• **Source texts of formatted documents**
========================
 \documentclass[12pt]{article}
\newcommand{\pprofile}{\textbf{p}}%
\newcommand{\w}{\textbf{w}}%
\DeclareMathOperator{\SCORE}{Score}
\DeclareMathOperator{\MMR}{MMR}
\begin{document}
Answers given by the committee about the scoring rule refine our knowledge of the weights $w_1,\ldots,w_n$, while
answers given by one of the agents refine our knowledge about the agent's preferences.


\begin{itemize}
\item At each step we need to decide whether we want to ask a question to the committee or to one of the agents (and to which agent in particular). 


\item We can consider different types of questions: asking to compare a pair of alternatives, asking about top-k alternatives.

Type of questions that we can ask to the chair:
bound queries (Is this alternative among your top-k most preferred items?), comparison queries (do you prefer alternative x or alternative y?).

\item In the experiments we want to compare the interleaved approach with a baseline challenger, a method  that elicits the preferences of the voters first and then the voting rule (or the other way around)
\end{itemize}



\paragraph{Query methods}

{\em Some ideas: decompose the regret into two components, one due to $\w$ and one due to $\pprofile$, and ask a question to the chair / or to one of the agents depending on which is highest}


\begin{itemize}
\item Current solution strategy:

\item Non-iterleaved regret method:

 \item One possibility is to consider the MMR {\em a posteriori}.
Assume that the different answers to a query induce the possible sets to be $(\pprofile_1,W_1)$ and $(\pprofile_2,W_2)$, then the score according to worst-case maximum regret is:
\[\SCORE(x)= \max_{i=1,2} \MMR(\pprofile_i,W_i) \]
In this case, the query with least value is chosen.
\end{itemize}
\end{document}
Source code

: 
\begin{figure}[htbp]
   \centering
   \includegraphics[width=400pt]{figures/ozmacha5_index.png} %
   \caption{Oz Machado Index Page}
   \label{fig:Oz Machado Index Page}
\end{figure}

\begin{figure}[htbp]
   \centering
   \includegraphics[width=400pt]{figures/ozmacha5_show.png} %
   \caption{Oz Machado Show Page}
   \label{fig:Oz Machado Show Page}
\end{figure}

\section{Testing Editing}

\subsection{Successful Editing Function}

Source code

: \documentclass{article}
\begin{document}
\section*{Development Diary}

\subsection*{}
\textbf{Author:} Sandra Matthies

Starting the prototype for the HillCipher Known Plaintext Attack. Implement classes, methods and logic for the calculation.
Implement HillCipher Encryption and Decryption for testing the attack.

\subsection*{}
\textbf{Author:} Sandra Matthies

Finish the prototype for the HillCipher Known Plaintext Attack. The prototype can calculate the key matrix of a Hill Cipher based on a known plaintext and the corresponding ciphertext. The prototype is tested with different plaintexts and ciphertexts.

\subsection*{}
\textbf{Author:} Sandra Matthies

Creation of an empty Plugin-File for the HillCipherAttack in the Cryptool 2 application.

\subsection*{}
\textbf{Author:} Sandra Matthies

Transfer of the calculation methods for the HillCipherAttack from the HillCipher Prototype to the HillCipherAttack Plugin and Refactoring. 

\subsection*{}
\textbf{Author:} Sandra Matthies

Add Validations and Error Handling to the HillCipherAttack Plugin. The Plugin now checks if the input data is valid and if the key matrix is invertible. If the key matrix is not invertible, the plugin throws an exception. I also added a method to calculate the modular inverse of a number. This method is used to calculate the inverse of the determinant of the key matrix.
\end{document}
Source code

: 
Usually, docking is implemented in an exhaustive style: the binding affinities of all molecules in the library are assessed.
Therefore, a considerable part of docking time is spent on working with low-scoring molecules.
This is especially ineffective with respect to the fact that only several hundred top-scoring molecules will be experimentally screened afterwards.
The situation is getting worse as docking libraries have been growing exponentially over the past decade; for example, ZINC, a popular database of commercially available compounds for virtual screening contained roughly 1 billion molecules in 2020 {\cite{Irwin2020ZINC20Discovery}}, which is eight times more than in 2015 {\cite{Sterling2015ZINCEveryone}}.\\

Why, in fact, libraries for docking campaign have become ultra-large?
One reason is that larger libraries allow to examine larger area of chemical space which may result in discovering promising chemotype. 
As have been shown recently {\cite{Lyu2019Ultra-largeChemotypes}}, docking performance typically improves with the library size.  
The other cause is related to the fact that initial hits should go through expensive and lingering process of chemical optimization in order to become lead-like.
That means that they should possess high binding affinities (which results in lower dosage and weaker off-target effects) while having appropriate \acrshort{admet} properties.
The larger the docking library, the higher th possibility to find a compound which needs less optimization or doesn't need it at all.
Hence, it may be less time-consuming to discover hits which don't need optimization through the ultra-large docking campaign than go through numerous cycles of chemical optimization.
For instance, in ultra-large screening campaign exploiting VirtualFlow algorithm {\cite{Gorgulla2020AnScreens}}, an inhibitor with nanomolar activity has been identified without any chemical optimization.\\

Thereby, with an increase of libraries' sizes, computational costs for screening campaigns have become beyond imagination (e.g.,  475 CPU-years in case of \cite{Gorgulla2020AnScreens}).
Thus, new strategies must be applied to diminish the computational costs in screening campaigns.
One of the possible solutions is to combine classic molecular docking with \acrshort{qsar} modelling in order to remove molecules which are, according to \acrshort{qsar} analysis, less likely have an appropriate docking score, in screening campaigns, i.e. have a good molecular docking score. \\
========================
• **What is being asked**
Starting with the first line of the entries and ending with the line that has "Answers given by the", copy each line exactly and add nothing.

• **Answer box**
 \documentclass[12pt]{article}
\newcommand{\pprofile}{\textbf{p}}%
\newcommand{\w}{\textbf{w}}%
\DeclareMathOperator{\SCORE}{Score}
\DeclareMathOperator{\MMR}{MMR}
\begin{document}
Answers given by the committee about the scoring rule refine our knowledge of the weights $w_1,\ldots,w_n$, while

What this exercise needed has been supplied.